#### Task description:
Go through the entries below and copy each line that holds the word "valores".

BEGIN

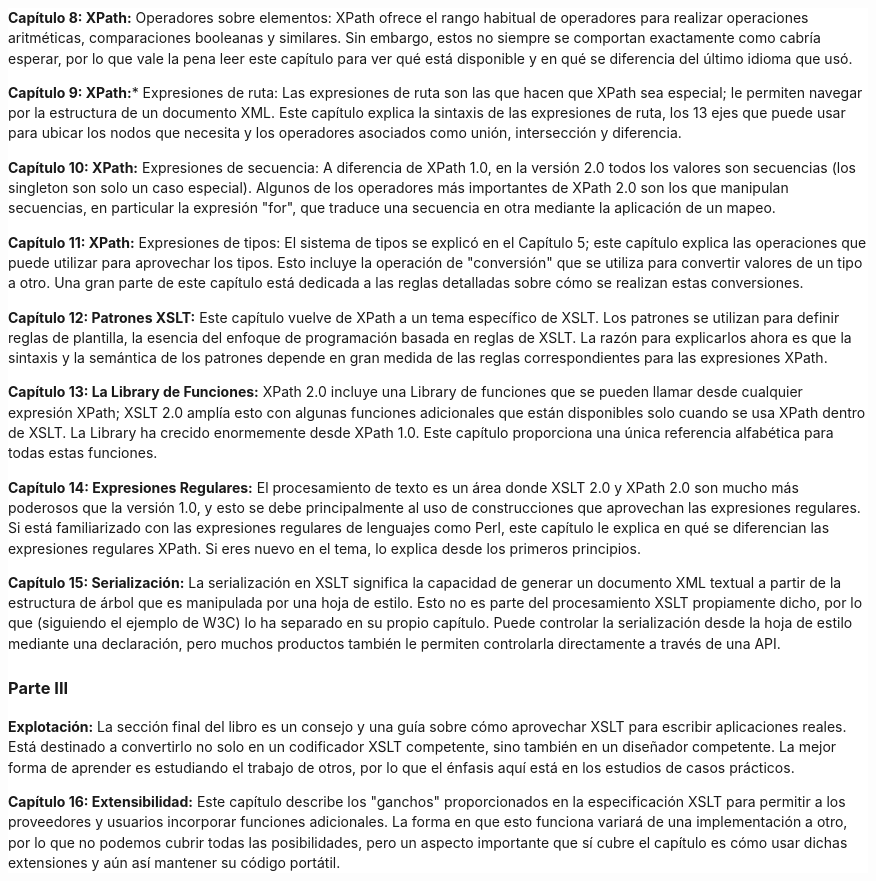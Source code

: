 **Capítulo 8: XPath:** Operadores sobre elementos: XPath ofrece el rango habitual de operadores para realizar operaciones aritméticas, comparaciones booleanas y similares. Sin embargo, estos no siempre se comportan exactamente como cabría esperar, por lo que vale la pena leer este capítulo para ver qué está disponible y en qué se diferencia del último idioma que usó.

**Capítulo 9: XPath:*** Expresiones de ruta: Las expresiones de ruta son las que hacen que XPath sea especial; le permiten navegar por la estructura de un documento XML. Este capítulo explica la sintaxis de las expresiones de ruta, los 13 ejes que puede usar para ubicar los nodos que necesita y los operadores asociados como unión, intersección y diferencia.

**Capítulo 10: XPath:** Expresiones de secuencia: A diferencia de XPath 1.0, en la versión 2.0 todos los valores son secuencias (los singleton son solo un caso especial). Algunos de los operadores más importantes de XPath 2.0 son los que manipulan secuencias, en particular la expresión "for", que traduce una secuencia en otra mediante la aplicación de un mapeo.

**Capítulo 11: XPath:** Expresiones de tipos: El sistema de tipos se explicó en el Capítulo 5; este capítulo explica las operaciones que puede utilizar para aprovechar los tipos. Esto incluye la operación de "conversión" que se utiliza para convertir valores de un tipo a otro. Una gran parte de este capítulo está dedicada a las reglas detalladas sobre cómo se realizan estas conversiones.

**Capítulo 12: Patrones XSLT:** Este capítulo vuelve de XPath a un tema específico de XSLT. Los patrones se utilizan para definir reglas de plantilla, la esencia del enfoque de programación basada en reglas de XSLT. La razón para explicarlos ahora es que la sintaxis y la semántica de los patrones depende en gran medida de las reglas correspondientes para las expresiones XPath.

**Capítulo 13: La Library de Funciones:** XPath 2.0 incluye una Library de funciones que se pueden llamar desde cualquier expresión XPath; XSLT 2.0 amplía esto con algunas funciones adicionales que están disponibles solo cuando se usa XPath dentro de XSLT. La Library ha crecido enormemente desde XPath 1.0. Este capítulo proporciona una única referencia alfabética para todas estas funciones.

**Capítulo 14: Expresiones Regulares:** El procesamiento de texto es un área donde XSLT 2.0 y XPath 2.0 son mucho más poderosos que la versión 1.0, y esto se debe principalmente al uso de construcciones que aprovechan las expresiones regulares. Si está familiarizado con las expresiones regulares de lenguajes como Perl, este capítulo le explica en qué se diferencian las expresiones regulares XPath. Si eres nuevo en el tema, lo explica desde los primeros principios.

**Capítulo 15: Serialización:** La serialización en XSLT significa la capacidad de generar un documento XML textual a partir de la estructura de árbol que es manipulada por una hoja de estilo. Esto no es parte del procesamiento XSLT propiamente dicho, por lo que (siguiendo el ejemplo de W3C) lo ha separado en su propio capítulo. Puede controlar la serialización desde la hoja de estilo mediante una declaración, pero muchos productos también le permiten controlarla directamente a través de una API.

### Parte III

**Explotación:** La sección final del libro es un consejo y una guía sobre cómo aprovechar XSLT para escribir aplicaciones reales. Está destinado a convertirlo no solo en un codificador XSLT competente, sino también en un diseñador competente. La mejor forma de aprender es estudiando el trabajo de otros, por lo que el énfasis aquí está en los estudios de casos prácticos.

**Capítulo 16: Extensibilidad:** Este capítulo describe los "ganchos" proporcionados en la especificación XSLT para permitir a los proveedores y usuarios incorporar funciones adicionales. La forma en que esto funciona variará de una implementación a otro, por lo que no podemos cubrir todas las posibilidades, pero un aspecto importante que sí cubre el capítulo es cómo usar dichas extensiones y aún así mantener su código portátil.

END

#### Answer space:
**Capítulo 10: XPath:** Expresiones de secuencia: A diferencia de XPath 1.0, en la versión 2.0 todos los valores son secuencias (los singleton son solo un caso especial). Algunos de los operadores más importantes de XPath 2.0 son los que manipulan secuencias, en particular la expresión "for", que traduce una secuencia en otra mediante la aplicación de un mapeo.
**Capítulo 11: XPath:** Expresiones de tipos: El sistema de tipos se explicó en el Capítulo 5; este capítulo explica las operaciones que puede utilizar para aprovechar los tipos. Esto incluye la operación de "conversión" que se utiliza para convertir valores de un tipo a otro. Una gran parte de este capítulo está dedicada a las reglas detalladas sobre cómo se realizan estas conversiones.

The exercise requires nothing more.